At the recent NZSPA2019 Conference in Brisbane Jane McCormack divided up the phonological awareness assessment tasks that comprise the CTOPP into input and output task purely on the basis of whether a spoken response was required by the child. However, I would not agree that any of these phonological awareness tasks reveal the child’s acoustic-phonetic knowledge of speech sound categories and therefore there are no “input tasks” per se. All the tasks are tapping meta-phonological knowledge.

If this is still confusing, think of that child who says [s̪it], [s̪nek], [fes̪], and [buts̪], and who confidently identifies [mauθ] as the picture with teeth, but both [maus] and [maus̪] as the picture of the rodent. This same child is able to blend the sounds [m] – [au] – [θ] to recreate the word /mauθ/. If you ask her to say [maus] without [s] she answers [mau]. Here we have a child whose acoustic-phonetic and articulatory-phonetic knowledge of the /s/ phoneme is poor, explaining the consistent distortion in her speech; at the same time the child’s phonological knowledge of the /s/ – /θ/ contrast is good and her meta-phonological skills are good as well. Therefore, when treating this child, we would want to focus at the phonetic level. The Phoneme Factory intervention might be good for her future literacy skills but it would not be the best prescription for her speech articulation problem. We really want to have a clear understanding of the difference between these three levels of representation.
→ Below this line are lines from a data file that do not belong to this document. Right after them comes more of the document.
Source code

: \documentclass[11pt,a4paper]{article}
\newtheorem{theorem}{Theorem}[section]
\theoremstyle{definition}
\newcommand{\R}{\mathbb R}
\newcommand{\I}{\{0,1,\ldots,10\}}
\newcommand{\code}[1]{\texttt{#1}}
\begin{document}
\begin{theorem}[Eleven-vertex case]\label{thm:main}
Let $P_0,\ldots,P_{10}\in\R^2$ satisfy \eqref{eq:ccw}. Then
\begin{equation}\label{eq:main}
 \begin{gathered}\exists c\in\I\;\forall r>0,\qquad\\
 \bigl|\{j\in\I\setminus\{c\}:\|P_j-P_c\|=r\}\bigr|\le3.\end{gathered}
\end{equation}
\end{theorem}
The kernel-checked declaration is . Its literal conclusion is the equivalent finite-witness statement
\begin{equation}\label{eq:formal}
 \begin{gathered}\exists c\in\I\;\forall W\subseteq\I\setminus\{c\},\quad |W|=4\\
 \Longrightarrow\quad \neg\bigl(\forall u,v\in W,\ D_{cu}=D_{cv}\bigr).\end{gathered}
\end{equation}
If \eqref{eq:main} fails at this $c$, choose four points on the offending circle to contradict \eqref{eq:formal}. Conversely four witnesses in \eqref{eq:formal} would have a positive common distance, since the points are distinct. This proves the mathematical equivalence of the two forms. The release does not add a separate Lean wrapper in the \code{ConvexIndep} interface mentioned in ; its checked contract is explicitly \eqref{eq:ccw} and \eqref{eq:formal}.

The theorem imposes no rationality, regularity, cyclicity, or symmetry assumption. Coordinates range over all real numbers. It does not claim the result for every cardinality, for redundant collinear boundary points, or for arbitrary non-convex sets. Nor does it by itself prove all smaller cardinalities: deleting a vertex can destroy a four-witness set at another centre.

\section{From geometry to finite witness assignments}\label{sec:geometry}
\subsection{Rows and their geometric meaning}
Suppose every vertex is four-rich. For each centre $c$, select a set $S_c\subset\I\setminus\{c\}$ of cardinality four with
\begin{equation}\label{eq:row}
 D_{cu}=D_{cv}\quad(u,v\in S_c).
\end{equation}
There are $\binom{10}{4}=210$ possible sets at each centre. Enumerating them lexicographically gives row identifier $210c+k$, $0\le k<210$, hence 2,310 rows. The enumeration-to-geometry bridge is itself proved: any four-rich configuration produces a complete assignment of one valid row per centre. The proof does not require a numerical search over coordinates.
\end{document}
As a more general point it is really important when citing anyone to match up terms with concepts in a way that is consistent with the cited authors’ original intent. This is hard because the use of terms undergoes so much historical and theoretical change. The changes are good I think – Munson et al. help us to understand that many children with developmental phonological disorders have difficulties in the phonetic domains (acoustic-phonetic and articulatory-phonetic representations) whereas many children with language impairments have deficits in phonological knowledge in fact, a by product of smaller lexicons. Knowing how to assess and remediate children’s knowledge in these three domains will help us to target our interventions more effectively.

References

Baker, E., Croot, K., McLeod, S., & Paul, R. (2001). Psycholinguistic models of speech development and their application to clinical practice. Journal of Speech, Language, and Hearing Research, 44, 685-702.
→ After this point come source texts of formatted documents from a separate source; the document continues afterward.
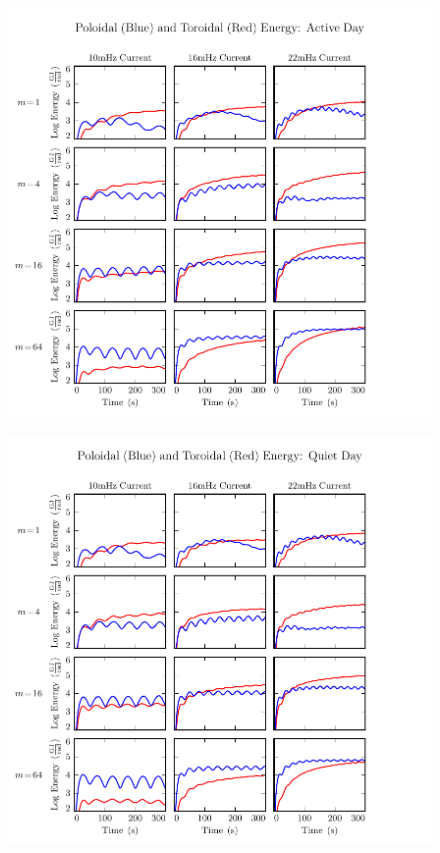 \begin{figure}[H]
    \centering
    \includegraphics[width=\textwidth]{figures/UP_UT_J_1.pdf}
    \caption[Current-Driven Poloidal and Toroidal Energy: Active Day]{}
    \label{fig_UP_UT_J_1}
\end{figure}

\begin{figure}[H]
    \centering
    \includegraphics[width=\textwidth]{figures/UP_UT_J_2.pdf}
    \caption[Current-Driven Poloidal and Toroidal Energy: Quiet Day]{}
    \label{fig_UP_UT_J_2}
\end{figure}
McLeod, S., Baker, E., McCormack, J., Wren, Y., Roulstone, S., Crow, K., . . . Howland, C. (2017). Cluster-Randomized Controlled Trial Evaluating the Effectiveness of Computer-Assisted Intervention Delivered by Educators for Children With Speech Sound Disorders. Journal of Speech, Language & Hearing Research, 60(7), 1891-1910. doi:10.1044/2017_JSLHR-S-16-0385

Munson, B., Baylis, A., Krause, M., & Yim, D.-S. (2006). Representation and access in phonological impairment. Paper presented at the 10th Conference on Laboratory Phonology, Paris, France, June 30-July 2.
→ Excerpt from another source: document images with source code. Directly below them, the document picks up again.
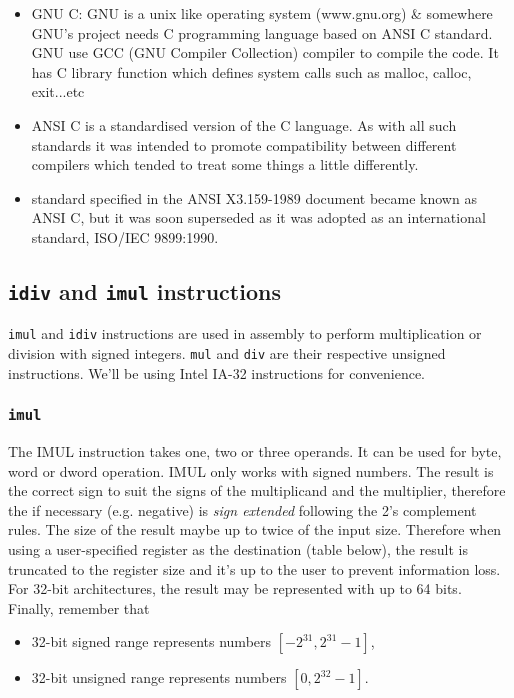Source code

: \documentclass[a4paper]{article}
\begin{document}
\begin{itemize}
    \item GNU C: GNU is a unix like operating system (www.gnu.org) \& somewhere GNU's project needs C programming language based on ANSI C standard. GNU use GCC (GNU Compiler Collection) compiler to compile the code. It has C library function which defines system calls such as malloc, calloc, exit...etc
    \item ANSI C is a standardised version of the C language. As with all such standards it was intended to promote compatibility between different compilers which tended to treat some things a little differently.
    \item standard specified in the ANSI X3.159-1989 document became known as ANSI C, but it was soon superseded as it was adopted as an international standard, ISO/IEC 9899:1990.
\end{itemize}




\newpage
\subsection{\texttt{idiv} and \texttt{imul} instructions}
\label{app:idiv_imul}
\texttt{imul} and \texttt{idiv} instructions are used in assembly to perform multiplication or division with signed integers. \texttt{mul} and \texttt{div} are their respective unsigned instructions. We'll be using Intel IA-32 instructions for convenience. 


\subsubsection{\texttt{imul}}
 

The IMUL instruction takes one, two or three operands. It can be used for byte, word or dword operation. IMUL only works with signed numbers. The result is the correct sign to suit the signs of the multiplicand and the multiplier, therefore the if necessary (e.g. negative) is \textit{sign extended} following the 2's complement rules. The size of the result maybe up to twice of the input size. Therefore when using a user-specified register as the destination (table below), the result is truncated to the register size and it's up to the user to prevent information loss. For 32-bit architectures, the result may be represented with up to 64 bits. Finally, remember that 
\begin{itemize}
    \item 32-bit signed range represents numbers $[-2^{31},2^{31}-1]$,
    \item 32-bit unsigned range represents numbers $[0, 2^{32}-1]$.
\end{itemize}
\end{document}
Munson, B., Edwards, J., & Beckman, M. E. (2005). Phonological knowledge in typical and atypical speech-sound development. Topics in Language Disorders, 25(3), 190-206.

Rvachew, S., & Brosseau-Lapre, F. (2018). Developmental Phonological Disorders: Foundations of Clinical Practice (Second ed.). San Diego, CA: Plural Publishing, Inc. https://www.pluralpublishing.com/publication_dpd2e.htm.

Stackhouse, J., & Wells, B. (1993). Psycholinguistic assessment of developmental speech disorders. European Journal of Disorders of Communication, 28, 331-348.